## Records for the task
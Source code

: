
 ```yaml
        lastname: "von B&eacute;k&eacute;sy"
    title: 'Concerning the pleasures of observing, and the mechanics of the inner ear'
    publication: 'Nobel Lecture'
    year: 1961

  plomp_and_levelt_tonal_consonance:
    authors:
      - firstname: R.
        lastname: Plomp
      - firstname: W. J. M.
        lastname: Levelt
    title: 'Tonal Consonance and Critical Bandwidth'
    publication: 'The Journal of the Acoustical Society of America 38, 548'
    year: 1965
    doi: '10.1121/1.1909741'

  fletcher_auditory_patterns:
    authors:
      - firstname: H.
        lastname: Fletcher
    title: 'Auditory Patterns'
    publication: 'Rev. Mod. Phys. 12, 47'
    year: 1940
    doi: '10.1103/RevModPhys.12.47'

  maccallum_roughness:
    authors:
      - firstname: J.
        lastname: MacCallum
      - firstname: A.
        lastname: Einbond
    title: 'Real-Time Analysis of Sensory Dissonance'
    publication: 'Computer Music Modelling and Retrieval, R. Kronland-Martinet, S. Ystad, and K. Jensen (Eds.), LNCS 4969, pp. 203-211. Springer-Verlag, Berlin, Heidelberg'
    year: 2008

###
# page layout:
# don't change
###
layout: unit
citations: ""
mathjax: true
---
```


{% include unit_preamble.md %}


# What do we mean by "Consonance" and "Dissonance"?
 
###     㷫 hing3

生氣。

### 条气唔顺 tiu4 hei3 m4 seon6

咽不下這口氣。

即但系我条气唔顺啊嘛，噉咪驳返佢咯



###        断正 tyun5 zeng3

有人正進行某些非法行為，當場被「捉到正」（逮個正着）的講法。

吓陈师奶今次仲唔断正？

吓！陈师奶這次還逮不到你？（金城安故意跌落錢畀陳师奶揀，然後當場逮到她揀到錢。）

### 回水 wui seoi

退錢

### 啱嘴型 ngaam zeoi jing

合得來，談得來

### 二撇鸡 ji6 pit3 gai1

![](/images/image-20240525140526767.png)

## Assigned task
All records shown above are to be given again verbatim.

## Output of the exercise
Source code

:
 ```yaml
        lastname: "von B&eacute;k&eacute;sy"
    title: 'Concerning the pleasures of observing, and the mechanics of the inner ear'
    publication: 'Nobel Lecture'
    year: 1961

  plomp_and_levelt_tonal_consonance:
    authors:
      - firstname: R.
        lastname: Plomp
      - firstname: W. J. M.
        lastname: Levelt
    title: 'Tonal Consonance and Critical Bandwidth'
    publication: 'The Journal of the Acoustical Society of America 38, 548'
    year: 1965
    doi: '10.1121/1.1909741'

  fletcher_auditory_patterns:
    authors:
      - firstname: H.
        lastname: Fletcher
    title: 'Auditory Patterns'
    publication: 'Rev. Mod. Phys. 12, 47'
    year: 1940
    doi: '10.1103/RevModPhys.12.47'

  maccallum_roughness:
    authors:
      - firstname: J.
        lastname: MacCallum
      - firstname: A.
        lastname: Einbond
    title: 'Real-Time Analysis of Sensory Dissonance'
    publication: 'Computer Music Modelling and Retrieval, R. Kronland-Martinet, S. Ystad, and K. Jensen (Eds.), LNCS 4969, pp. 203-211. Springer-Verlag, Berlin, Heidelberg'
    year: 2008

###
# page layout:
# don't change
###
layout: unit
citations: ""
mathjax: true
---
```


{% include unit_preamble.md %}


# What do we mean by "Consonance" and "Dissonance"?
 
###     㷫 hing3

生氣。

### 条气唔顺 tiu4 hei3 m4 seon6

咽不下這口氣。

即但系我条气唔顺啊嘛，噉咪驳返佢咯



###        断正 tyun5 zeng3

有人正進行某些非法行為，當場被「捉到正」（逮個正着）的講法。

吓陈师奶今次仲唔断正？

吓！陈师奶這次還逮不到你？（金城安故意跌落錢畀陳师奶揀，然後當場逮到她揀到錢。）

### 回水 wui seoi

退錢

### 啱嘴型 ngaam zeoi jing

合得來，談得來

### 二撇鸡 ji6 pit3 gai1

![](/images/image-20240525140526767.png)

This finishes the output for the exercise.